Your goal »
Check every line of the records below for the string "with" and copy the ones that have it.
The records: Begin
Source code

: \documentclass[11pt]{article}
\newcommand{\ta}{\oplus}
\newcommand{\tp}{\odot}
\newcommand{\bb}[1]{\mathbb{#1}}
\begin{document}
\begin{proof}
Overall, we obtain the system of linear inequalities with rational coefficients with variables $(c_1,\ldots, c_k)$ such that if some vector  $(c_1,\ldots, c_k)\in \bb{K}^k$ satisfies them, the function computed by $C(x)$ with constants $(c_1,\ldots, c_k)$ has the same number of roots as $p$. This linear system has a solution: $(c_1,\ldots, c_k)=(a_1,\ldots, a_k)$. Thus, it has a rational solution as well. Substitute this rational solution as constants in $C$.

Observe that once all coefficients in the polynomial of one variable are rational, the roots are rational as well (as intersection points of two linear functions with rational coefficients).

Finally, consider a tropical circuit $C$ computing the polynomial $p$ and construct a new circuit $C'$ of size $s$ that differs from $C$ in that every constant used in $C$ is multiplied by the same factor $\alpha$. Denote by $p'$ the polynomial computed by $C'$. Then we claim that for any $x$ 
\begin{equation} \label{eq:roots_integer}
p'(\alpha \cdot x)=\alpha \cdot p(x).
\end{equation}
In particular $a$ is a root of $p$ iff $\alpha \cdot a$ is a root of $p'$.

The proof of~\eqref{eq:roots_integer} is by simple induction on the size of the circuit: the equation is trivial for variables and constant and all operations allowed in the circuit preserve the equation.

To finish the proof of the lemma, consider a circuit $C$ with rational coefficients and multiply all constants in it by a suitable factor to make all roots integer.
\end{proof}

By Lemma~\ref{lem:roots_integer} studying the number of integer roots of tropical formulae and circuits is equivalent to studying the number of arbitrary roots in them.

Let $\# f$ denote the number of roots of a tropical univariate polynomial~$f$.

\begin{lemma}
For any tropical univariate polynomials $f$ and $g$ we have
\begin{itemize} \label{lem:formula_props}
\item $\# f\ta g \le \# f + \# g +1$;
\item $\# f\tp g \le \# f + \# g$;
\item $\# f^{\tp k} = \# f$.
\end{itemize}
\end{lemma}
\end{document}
The records: End
The records: Begin
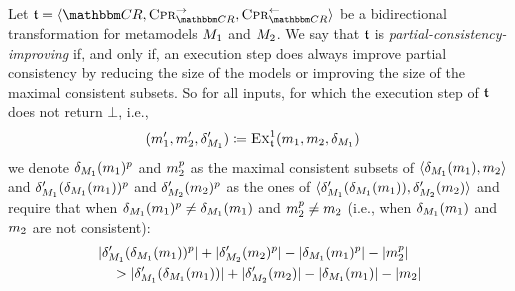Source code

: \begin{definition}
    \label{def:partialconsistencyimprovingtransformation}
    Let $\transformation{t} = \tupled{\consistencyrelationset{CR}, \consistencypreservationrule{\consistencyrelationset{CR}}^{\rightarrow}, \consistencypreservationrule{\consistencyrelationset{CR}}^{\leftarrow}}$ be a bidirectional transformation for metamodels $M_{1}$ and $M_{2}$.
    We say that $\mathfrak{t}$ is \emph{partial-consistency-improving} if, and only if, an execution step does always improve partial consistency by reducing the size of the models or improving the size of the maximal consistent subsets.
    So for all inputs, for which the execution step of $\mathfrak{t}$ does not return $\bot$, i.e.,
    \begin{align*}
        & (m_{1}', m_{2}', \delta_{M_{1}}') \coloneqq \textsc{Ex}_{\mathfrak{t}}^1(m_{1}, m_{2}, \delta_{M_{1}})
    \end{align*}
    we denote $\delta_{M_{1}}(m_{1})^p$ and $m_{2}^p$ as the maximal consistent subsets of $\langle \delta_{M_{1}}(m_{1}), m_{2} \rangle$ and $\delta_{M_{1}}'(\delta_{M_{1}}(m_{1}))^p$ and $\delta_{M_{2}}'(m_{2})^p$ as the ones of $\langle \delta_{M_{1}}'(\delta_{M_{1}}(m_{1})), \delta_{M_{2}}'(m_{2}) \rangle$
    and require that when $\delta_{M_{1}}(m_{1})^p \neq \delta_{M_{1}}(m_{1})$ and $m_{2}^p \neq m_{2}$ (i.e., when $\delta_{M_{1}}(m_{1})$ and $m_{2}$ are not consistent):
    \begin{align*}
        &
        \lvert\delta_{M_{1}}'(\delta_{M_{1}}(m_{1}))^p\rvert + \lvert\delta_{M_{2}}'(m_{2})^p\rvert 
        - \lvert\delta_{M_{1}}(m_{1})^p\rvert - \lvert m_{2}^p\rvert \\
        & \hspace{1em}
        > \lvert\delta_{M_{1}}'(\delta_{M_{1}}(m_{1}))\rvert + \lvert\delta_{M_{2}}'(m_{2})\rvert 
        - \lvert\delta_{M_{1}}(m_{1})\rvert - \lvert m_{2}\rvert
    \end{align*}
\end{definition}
The records: End
The records: Begin
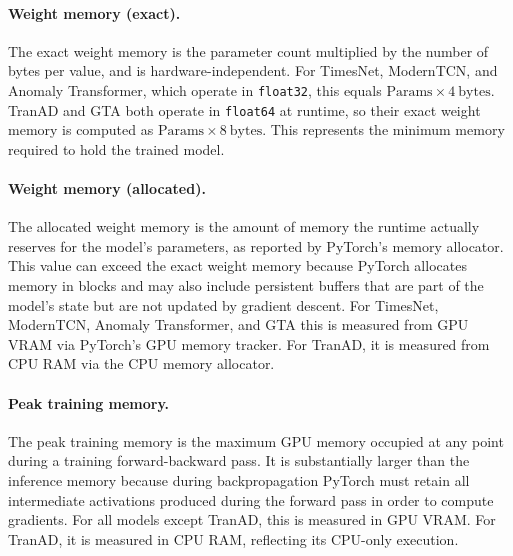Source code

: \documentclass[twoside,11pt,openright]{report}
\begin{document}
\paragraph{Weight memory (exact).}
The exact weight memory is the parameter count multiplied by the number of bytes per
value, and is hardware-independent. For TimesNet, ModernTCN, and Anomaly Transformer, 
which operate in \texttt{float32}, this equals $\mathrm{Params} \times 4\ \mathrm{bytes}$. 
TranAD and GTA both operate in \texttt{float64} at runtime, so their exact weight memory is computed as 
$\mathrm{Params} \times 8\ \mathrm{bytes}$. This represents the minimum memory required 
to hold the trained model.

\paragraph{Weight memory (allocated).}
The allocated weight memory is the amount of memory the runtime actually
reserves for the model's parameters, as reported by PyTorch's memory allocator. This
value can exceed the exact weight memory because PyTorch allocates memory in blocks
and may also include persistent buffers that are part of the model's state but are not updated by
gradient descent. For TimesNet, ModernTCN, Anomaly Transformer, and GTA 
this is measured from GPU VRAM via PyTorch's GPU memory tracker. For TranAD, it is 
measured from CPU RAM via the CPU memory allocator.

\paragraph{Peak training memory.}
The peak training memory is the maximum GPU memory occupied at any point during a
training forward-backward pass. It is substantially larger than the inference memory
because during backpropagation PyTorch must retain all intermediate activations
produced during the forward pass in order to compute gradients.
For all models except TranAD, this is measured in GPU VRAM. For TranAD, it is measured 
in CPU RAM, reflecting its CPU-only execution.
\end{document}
The records: End
Task solution »
Overall, we obtain the system of linear inequalities with rational coefficients with variables $(c_1,\ldots, c_k)$ such that if some vector  $(c_1,\ldots, c_k)\in \bb{K}^k$ satisfies them, the function computed by $C(x)$ with constants $(c_1,\ldots, c_k)$ has the same number of roots as $p$. This linear system has a solution: $(c_1,\ldots, c_k)=(a_1,\ldots, a_k)$. Thus, it has a rational solution as well. Substitute this rational solution as constants in $C$.
Observe that once all coefficients in the polynomial of one variable are rational, the roots are rational as well (as intersection points of two linear functions with rational coefficients).
To finish the proof of the lemma, consider a circuit $C$ with rational coefficients and multiply all constants in it by a suitable factor to make all roots integer.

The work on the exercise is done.